They have been, up until quite recently. Askey and Joinson both did little to discourage it in either staff or forums.
I've veen reading DPR since 2009 or thereabout, and I've never noticed any bias towards or against any particular system. And with several DPR contributors recently publishing articles on how they used m/43 cameras for personal projects or holidays (including an article by Chris Niccolls specifically about using the EM1.3 for personal work and probably moving over to an OM1 in the upcoming year), I think describing them in the current tense as 'known mft haters' is without question incorrect.
And sorry to be confrontational, but in general, talk of "brand or system X or Y haters" comes across as fanboyism, and when I'm in the mood for that I can get a year's worth in a five minute visit to the DPR forums, which I'm usually pleased to avoid here.

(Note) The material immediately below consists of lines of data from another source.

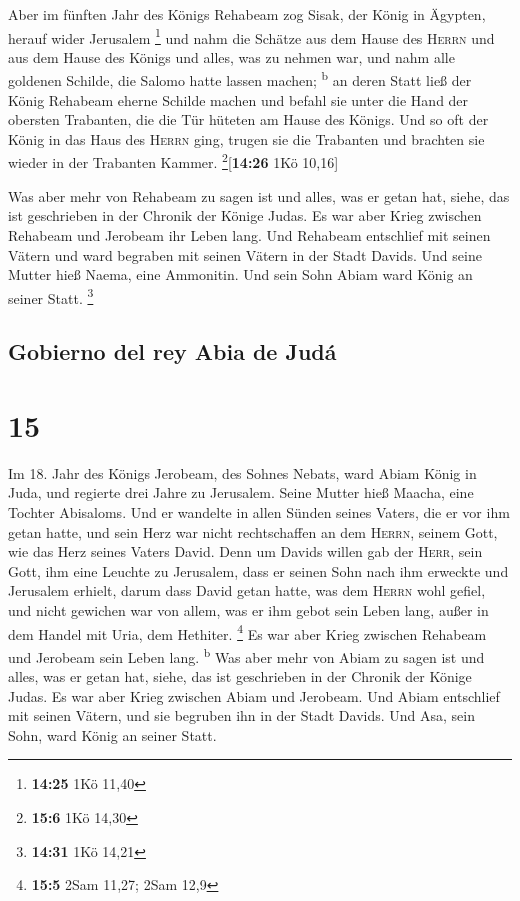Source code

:  Aber im fünften Jahr des Königs Rehabeam zog Sisak, der
König in Ägypten, herauf wider Jerusalem \footnote{\textbf{14:25} 1Kö
  11,40}  und nahm die Schätze aus dem Hause des
\textsc{Herrn} und aus dem Hause des Königs und alles, was zu nehmen
war, und nahm alle goldenen Schilde, die Salomo hatte lassen machen;
\textsuperscript{b}  an deren Statt ließ der König
Rehabeam eherne Schilde machen und befahl sie unter die Hand der
obersten Trabanten, die die Tür hüteten am Hause des Königs.
 Und so oft der König in das Haus des \textsc{Herrn}
ging, trugen sie die Trabanten und brachten sie wieder in der Trabanten
Kammer. \footnote{\textbf{15:6} 1Kö 14,30}{[}\textbf{14:26} 1Kö 10,16{]}

 Was aber mehr von Rehabeam zu sagen ist und alles, was
er getan hat, siehe, das ist geschrieben in der Chronik der Könige
Judas.  Es war aber Krieg zwischen Rehabeam und Jerobeam
ihr Leben lang.  Und Rehabeam entschlief mit seinen
Vätern und ward begraben mit seinen Vätern in der Stadt Davids. Und
seine Mutter hieß Naema, eine Ammonitin. Und sein Sohn Abiam ward König
an seiner Statt. \footnote{\textbf{14:31} 1Kö 14,21}

\hypertarget{gobierno-del-rey-abia-de-juduxe1}{%
\subsection{Gobierno del rey Abia de
Judá}\label{gobierno-del-rey-abia-de-juduxe1}}

\hypertarget{section-14}{%
\section{15}\label{section-14}}

 Im 18. Jahr des Königs Jerobeam, des Sohnes Nebats, ward
Abiam König in Juda,  und regierte drei Jahre zu
Jerusalem. Seine Mutter hieß Maacha, eine Tochter Abisaloms.
 Und er wandelte in allen Sünden seines Vaters, die er vor
ihm getan hatte, und sein Herz war nicht rechtschaffen an dem
\textsc{Herrn}, seinem Gott, wie das Herz seines Vaters David.
 Denn um Davids willen gab der \textsc{Herr}, sein Gott,
ihm eine Leuchte zu Jerusalem, dass er seinen Sohn nach ihm erweckte und
Jerusalem erhielt,  darum dass David getan hatte, was dem
\textsc{Herrn} wohl gefiel, und nicht gewichen war von allem, was er ihm
gebot sein Leben lang, außer in dem Handel mit Uria, dem Hethiter.
\footnote{\textbf{15:5} 2Sam 11,27; 2Sam 12,9}  Es war
aber Krieg zwischen Rehabeam und Jerobeam sein Leben lang.
\textsuperscript{b}  Was aber mehr von Abiam zu sagen ist
und alles, was er getan hat, siehe, das ist geschrieben in der Chronik
der Könige Judas. Es war aber Krieg zwischen Abiam und Jerobeam.
 Und Abiam entschlief mit seinen Vätern, und sie begruben
ihn in der Stadt Davids. Und Asa, sein Sohn, ward König an seiner Statt.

Seems to me that it's some sort of sub-Bayer pixel binning, but I don't really know what it's doing, or how. Certainly some kind of step up from the normal sensors in every (?) other camera.
True, as far as I know the only subpixels on non-phome cameras have so far been the on-sensor phase detect pixels.
I think that is a very gross over-simplification of what this technology is for. If it were only for that, why bother?
I agree, with on-sensor phase detect pixels being about a decade old, I'm not sure how splitting all of the pixels 4 ways would be worth it just for the focus, especially as there're apparently "only" 1073 focus points (with 100% coverage, but still). Having said that, although the harm that increasing pixel count does to noise performance is often way overstated (on a full image basis), I'm not aware of any technology where it actually brings a noise
benefit
The circuitry is on the other side - BSI ...
Yup, so the photons collected don't take nearly as big a hit from the larger pixel count as in a front side illuminated sensor. But it'll still increase read noise, where the readout electronics give off false signal polluting the signal from incoming photons. Although iirc, a stacked sensor design not only benefits readout speed but also readout noise (not sure so correct me if I'm wrong). So the readout noise penalty might be quite limited for this sensor.
I think that we will all just have to wait and see. However, the sample shots I've seen so far look extremely good, at an absolute level. Maybe Olympus/OMDS have stolen a march on larger sensors, big time? Who knows?
Since it's still a Sony design I'd be surprised if their very recent a1 - and the slightly more recent still Nikon Z9 - would be stops behind another new Sony sensor, efficiency wise. That'd be such a massive jump in image quality with 1 sensor, the likes of which we haven't seen since somewhere before 2010.
I guess that a bit more time will reveal all.
Yup, but regardless of how it performs compared to larger sensors, if it's at least a bit better than the E-M1.3, and the quality control backs up the ruggedness claims, it'll be high on my if-only-i-had-the-money list. I fall very squarely in the niche that OMDS appears to be targeting
Worth remembering that no other manufacturer has ever made a superzoom even close to the 12-100 ...
The Nikon 24-200 is apparently rather good too. Not quite as consistent as the 12-200 in terms of resolution (and no focus clutch, and not quite as well stabilized), but much better than most previous superzooms nonetheless. And with an equivalent aperture advantage throughout the focal range, and Nikon's excellent reputation for sealing (too bad they're so far too afraid to submit their products for IP rating), a Z6 plus 24-200 is, to me, the main competition to the E-M1.3 / OM-1 on top of that if-only-i-had-the-money-list.
[Edit] Mods, is it possible to change the title of thise thread to OM-1, or OMDS OM-1, or however the company that bought Olympus' camera division chooses to present itself?